Background: The authors' goal was to assess the efficacy and tolerability of naltrexone in the treatment of pathologic gambling disorder.
Methods: Eighty-three subjects who met criteria for DSM-IV pathologic gambling disorder were enrolled in a 1-week single-blind placebo lead-in followed by an 11-week double-blind naltrexone or placebo trial. Naltrexone was started at 25 mg/day and titrated upward until maximum symptom improvement or 250 mg/day was achieved. Gambling symptom change was assessed with the patient-rated Clinical Global Impression (PG-CGI-PT), clinician-rated CGI (PG-CGI-MD), and the Gambling Symptom Rating Scale (G-SAS). Side effects were monitored weekly and liver function tests biweekly.
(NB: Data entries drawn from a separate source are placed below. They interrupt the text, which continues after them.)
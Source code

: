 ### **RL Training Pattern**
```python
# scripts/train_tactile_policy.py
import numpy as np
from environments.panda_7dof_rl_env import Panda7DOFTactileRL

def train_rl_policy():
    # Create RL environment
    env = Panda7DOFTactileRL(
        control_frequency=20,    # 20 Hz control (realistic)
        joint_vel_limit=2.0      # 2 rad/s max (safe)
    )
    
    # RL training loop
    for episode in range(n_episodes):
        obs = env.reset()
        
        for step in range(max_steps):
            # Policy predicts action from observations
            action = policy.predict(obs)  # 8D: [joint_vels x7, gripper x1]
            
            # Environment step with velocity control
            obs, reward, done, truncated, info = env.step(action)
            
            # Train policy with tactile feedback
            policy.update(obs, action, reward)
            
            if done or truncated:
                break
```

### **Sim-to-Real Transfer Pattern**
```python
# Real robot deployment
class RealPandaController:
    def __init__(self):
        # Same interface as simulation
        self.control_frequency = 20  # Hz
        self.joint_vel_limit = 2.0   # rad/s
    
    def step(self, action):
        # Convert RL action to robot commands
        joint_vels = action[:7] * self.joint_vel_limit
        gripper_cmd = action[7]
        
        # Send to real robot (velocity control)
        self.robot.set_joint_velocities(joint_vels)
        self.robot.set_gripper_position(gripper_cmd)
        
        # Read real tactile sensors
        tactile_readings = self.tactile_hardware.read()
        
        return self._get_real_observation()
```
Results: Data from 45 patients were analyzed. Using random regression analysis, significant improvement was noted in all three gambling symptom measures: patient-rated Clinical Global Impression, p <.001; clinician-rated CGI, p <.001; Gambling Symptom Rating Scale, p <.019. At study end, 75% of subjects taking naltrexone were much or very much improved on both the PE-CEI PT and the PG-CGI-MD, compared with only 24% of those on placebo. Elevated liver enzymes occurred in four subjects who were taking analgesics concurrently. Nausea was common during the first week of treatment.
Conclusions: Results suggest that naltrexone is effective in reducing the symptoms of pathologic gambling. Until further studies corroborate the present findings, our report should be interpreted cautiously.